Input ->
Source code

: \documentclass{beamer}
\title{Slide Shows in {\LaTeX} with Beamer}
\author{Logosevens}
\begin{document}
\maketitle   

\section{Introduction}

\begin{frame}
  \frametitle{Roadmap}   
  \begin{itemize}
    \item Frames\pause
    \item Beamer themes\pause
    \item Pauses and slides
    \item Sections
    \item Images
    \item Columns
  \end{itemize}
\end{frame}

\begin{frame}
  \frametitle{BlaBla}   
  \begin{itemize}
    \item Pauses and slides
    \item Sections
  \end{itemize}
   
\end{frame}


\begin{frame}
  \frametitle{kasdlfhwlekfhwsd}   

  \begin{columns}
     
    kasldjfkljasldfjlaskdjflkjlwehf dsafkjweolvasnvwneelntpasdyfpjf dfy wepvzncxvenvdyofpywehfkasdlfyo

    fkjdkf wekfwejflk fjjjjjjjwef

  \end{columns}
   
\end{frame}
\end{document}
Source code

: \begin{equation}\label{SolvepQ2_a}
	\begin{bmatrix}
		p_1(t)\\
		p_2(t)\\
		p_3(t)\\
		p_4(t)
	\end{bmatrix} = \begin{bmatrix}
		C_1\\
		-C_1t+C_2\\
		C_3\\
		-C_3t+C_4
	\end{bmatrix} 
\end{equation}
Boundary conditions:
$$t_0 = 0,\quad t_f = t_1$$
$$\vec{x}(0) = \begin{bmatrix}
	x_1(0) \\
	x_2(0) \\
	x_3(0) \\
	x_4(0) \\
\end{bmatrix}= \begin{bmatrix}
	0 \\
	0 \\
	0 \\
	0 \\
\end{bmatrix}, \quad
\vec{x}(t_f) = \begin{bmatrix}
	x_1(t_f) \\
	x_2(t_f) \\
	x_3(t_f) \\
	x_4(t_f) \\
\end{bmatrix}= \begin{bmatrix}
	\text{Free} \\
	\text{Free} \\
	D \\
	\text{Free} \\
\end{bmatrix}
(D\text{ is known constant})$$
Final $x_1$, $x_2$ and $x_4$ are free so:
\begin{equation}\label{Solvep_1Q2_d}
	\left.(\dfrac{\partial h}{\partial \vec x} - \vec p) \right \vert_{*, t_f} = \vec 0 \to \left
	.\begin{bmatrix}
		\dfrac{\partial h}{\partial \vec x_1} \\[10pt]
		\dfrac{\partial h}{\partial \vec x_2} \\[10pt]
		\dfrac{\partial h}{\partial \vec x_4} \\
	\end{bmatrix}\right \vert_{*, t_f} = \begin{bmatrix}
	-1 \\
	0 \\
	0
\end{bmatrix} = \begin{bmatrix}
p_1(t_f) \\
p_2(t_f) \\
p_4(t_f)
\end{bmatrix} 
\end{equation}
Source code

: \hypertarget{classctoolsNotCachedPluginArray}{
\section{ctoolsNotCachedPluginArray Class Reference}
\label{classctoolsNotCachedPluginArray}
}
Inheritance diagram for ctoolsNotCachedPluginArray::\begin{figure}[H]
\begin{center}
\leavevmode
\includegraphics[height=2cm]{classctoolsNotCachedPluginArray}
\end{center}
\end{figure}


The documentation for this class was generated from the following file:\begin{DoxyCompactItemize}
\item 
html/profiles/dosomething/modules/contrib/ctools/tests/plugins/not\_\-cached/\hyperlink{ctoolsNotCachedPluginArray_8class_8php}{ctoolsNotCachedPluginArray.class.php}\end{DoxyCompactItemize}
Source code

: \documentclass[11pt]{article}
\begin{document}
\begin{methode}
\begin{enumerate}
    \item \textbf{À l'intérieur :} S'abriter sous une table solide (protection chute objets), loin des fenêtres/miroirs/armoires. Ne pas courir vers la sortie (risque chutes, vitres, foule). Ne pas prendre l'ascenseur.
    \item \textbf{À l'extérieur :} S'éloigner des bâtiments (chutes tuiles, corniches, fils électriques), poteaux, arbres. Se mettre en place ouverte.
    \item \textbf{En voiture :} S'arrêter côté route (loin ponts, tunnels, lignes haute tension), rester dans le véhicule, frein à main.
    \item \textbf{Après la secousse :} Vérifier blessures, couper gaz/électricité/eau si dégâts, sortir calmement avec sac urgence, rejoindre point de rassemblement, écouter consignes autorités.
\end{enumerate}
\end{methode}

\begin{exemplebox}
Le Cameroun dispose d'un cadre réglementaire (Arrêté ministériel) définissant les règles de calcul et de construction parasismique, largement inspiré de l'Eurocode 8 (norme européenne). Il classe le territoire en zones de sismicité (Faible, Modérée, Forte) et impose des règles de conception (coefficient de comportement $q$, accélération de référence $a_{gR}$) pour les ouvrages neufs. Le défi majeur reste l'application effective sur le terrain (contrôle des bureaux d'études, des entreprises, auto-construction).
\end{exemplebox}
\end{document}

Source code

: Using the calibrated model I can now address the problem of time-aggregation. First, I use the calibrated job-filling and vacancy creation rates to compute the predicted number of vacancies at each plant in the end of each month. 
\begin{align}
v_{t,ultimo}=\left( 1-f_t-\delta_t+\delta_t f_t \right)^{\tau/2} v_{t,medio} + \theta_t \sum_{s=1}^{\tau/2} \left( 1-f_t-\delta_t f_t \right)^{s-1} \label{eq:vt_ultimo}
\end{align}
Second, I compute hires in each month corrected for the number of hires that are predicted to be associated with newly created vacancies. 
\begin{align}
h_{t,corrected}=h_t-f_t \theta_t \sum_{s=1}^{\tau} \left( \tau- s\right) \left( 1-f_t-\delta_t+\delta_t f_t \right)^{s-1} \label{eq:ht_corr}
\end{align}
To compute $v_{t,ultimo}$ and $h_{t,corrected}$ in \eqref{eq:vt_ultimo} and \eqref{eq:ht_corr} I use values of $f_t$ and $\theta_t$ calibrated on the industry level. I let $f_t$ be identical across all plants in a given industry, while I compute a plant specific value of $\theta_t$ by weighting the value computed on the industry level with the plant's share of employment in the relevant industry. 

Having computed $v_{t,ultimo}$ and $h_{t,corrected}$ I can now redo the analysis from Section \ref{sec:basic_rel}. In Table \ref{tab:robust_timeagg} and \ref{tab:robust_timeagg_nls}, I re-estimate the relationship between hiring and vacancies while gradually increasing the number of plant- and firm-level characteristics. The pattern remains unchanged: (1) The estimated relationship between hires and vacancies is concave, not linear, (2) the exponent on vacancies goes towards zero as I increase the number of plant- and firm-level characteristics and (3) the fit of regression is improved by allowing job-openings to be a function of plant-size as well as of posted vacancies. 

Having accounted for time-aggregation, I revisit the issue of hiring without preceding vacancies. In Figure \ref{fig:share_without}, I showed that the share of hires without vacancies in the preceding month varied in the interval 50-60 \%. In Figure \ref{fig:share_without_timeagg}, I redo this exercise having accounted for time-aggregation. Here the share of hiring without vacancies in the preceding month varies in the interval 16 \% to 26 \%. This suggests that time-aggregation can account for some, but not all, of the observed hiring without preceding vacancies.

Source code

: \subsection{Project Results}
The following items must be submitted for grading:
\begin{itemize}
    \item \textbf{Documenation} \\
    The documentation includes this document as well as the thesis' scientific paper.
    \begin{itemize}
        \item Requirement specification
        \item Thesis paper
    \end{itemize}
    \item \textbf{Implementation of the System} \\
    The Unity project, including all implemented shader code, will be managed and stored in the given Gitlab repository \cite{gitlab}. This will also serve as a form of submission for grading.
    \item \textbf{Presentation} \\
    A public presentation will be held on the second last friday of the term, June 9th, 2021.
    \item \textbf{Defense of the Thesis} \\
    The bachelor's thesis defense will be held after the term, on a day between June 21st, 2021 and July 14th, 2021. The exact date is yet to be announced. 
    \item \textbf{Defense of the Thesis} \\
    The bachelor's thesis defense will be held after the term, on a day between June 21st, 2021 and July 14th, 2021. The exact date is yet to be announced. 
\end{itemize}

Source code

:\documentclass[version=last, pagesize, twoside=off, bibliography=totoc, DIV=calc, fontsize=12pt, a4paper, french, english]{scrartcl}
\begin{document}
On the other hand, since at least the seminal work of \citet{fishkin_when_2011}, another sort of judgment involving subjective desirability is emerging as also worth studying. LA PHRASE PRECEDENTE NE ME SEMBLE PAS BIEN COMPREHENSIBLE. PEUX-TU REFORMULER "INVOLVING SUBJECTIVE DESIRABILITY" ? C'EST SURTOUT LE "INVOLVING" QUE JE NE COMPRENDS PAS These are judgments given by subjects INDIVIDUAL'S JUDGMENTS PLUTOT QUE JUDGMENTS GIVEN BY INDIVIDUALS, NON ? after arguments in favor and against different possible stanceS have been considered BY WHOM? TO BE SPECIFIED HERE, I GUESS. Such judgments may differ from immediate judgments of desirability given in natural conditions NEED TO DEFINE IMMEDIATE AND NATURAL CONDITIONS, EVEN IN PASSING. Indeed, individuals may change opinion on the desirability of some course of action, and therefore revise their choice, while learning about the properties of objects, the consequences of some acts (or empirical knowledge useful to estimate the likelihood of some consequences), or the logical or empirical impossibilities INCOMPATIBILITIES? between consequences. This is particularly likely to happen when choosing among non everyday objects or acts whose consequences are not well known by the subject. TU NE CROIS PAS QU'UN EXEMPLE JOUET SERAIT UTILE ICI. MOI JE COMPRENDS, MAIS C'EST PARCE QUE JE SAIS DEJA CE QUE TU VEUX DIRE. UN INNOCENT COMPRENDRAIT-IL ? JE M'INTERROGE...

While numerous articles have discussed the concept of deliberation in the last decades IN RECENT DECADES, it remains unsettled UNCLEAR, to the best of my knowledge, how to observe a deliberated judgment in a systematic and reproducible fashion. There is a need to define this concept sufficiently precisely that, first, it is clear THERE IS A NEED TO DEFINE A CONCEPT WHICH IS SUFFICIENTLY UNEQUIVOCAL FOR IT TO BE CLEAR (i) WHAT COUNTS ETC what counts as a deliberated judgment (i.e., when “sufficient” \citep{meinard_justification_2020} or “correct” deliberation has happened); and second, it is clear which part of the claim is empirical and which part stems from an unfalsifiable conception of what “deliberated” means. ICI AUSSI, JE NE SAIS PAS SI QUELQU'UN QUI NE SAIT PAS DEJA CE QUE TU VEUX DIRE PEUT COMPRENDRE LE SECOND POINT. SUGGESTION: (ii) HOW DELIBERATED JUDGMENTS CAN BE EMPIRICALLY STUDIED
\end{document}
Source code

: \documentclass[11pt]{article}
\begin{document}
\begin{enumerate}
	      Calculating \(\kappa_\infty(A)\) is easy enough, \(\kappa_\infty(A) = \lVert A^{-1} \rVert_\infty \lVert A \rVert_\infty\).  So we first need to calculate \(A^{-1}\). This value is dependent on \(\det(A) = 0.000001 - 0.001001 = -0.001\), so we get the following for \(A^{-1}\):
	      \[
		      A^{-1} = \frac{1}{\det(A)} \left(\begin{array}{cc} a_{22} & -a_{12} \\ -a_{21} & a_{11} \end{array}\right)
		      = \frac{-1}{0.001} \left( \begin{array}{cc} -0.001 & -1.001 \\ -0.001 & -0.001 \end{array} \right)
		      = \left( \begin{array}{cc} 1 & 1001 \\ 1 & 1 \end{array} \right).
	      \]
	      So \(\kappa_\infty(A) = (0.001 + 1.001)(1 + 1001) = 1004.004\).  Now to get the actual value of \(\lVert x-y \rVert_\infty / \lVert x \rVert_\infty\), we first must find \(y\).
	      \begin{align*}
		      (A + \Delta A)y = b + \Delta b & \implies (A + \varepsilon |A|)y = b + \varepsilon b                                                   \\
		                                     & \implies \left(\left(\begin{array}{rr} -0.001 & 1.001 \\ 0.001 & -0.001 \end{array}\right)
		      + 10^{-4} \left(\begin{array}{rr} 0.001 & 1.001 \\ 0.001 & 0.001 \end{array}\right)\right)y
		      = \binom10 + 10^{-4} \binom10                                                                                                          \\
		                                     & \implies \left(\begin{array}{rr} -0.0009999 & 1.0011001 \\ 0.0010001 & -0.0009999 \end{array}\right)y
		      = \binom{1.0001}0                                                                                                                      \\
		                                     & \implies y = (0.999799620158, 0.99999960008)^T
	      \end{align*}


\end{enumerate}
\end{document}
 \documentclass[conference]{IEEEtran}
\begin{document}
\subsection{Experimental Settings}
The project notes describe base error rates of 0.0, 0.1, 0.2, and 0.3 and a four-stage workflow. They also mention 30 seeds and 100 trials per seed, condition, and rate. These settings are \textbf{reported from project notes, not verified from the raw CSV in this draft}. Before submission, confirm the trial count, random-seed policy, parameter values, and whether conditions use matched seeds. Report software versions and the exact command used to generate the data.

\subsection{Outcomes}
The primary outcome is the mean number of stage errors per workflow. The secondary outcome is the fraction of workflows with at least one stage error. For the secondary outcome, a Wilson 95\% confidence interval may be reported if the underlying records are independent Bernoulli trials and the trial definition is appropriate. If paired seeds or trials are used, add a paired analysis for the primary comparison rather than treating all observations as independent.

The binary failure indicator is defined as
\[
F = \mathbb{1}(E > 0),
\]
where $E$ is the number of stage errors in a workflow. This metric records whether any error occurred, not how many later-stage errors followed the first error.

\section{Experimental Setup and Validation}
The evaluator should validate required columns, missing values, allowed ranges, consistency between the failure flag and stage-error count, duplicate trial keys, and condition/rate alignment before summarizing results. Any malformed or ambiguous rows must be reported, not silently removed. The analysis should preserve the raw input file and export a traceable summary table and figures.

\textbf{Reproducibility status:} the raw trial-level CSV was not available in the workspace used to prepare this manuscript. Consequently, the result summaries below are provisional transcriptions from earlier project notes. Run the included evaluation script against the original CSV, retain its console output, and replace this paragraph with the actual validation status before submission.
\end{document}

What this task involves ->
Scan the data above for the word "classctoolsNotCachedPluginArray". Copy every line in which it is found.

Solved exercise ->
: \hypertarget{classctoolsNotCachedPluginArray}{
\label{classctoolsNotCachedPluginArray}
\includegraphics[height=2cm]{classctoolsNotCachedPluginArray}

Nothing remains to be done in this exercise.